» **What the task asks**
Every entry below is to be copied exactly as written.

» **Supplied records**

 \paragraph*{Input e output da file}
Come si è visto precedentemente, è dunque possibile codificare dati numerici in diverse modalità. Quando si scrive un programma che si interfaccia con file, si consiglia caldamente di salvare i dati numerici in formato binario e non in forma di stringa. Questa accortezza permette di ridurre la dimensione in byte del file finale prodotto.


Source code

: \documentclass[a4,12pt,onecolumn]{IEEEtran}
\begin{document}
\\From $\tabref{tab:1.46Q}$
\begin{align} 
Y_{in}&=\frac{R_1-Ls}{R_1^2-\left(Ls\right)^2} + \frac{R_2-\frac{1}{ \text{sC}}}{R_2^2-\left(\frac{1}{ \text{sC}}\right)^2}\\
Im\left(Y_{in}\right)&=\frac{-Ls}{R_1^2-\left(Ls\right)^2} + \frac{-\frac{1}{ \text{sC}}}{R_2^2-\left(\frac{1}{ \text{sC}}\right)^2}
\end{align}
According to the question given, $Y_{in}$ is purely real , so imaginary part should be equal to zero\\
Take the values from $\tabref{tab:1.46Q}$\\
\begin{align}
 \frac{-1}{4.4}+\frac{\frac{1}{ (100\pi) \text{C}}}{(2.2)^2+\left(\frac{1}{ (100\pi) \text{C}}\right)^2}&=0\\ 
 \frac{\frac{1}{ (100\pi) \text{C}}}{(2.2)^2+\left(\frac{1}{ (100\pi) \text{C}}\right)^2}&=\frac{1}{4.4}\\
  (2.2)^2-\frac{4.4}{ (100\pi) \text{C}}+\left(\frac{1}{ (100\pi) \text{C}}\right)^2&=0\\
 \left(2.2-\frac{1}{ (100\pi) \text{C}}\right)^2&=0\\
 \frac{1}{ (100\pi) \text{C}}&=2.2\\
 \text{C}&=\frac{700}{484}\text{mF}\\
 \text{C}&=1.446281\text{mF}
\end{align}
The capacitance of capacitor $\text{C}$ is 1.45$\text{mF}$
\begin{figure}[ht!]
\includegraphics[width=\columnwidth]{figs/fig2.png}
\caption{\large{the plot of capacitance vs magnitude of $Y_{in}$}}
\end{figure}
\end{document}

» **Exercise solution**
 \paragraph*{Input e output da file}
Come si è visto precedentemente, è dunque possibile codificare dati numerici in diverse modalità. Quando si scrive un programma che si interfaccia con file, si consiglia caldamente di salvare i dati numerici in formato binario e non in forma di stringa. Questa accortezza permette di ridurre la dimensione in byte del file finale prodotto.


Source code

: \documentclass[a4,12pt,onecolumn]{IEEEtran}
\begin{document}
\\From $\tabref{tab:1.46Q}$
\begin{align} 
Y_{in}&=\frac{R_1-Ls}{R_1^2-\left(Ls\right)^2} + \frac{R_2-\frac{1}{ \text{sC}}}{R_2^2-\left(\frac{1}{ \text{sC}}\right)^2}\\
Im\left(Y_{in}\right)&=\frac{-Ls}{R_1^2-\left(Ls\right)^2} + \frac{-\frac{1}{ \text{sC}}}{R_2^2-\left(\frac{1}{ \text{sC}}\right)^2}
\end{align}
According to the question given, $Y_{in}$ is purely real , so imaginary part should be equal to zero\\
Take the values from $\tabref{tab:1.46Q}$\\
\begin{align}
 \frac{-1}{4.4}+\frac{\frac{1}{ (100\pi) \text{C}}}{(2.2)^2+\left(\frac{1}{ (100\pi) \text{C}}\right)^2}&=0\\ 
 \frac{\frac{1}{ (100\pi) \text{C}}}{(2.2)^2+\left(\frac{1}{ (100\pi) \text{C}}\right)^2}&=\frac{1}{4.4}\\
  (2.2)^2-\frac{4.4}{ (100\pi) \text{C}}+\left(\frac{1}{ (100\pi) \text{C}}\right)^2&=0\\
 \left(2.2-\frac{1}{ (100\pi) \text{C}}\right)^2&=0\\
 \frac{1}{ (100\pi) \text{C}}&=2.2\\
 \text{C}&=\frac{700}{484}\text{mF}\\
 \text{C}&=1.446281\text{mF}
\end{align}
The capacitance of capacitor $\text{C}$ is 1.45$\text{mF}$
\begin{figure}[ht!]
\includegraphics[width=\columnwidth]{figs/fig2.png}
\caption{\large{the plot of capacitance vs magnitude of $Y_{in}$}}
\end{figure}
\end{document}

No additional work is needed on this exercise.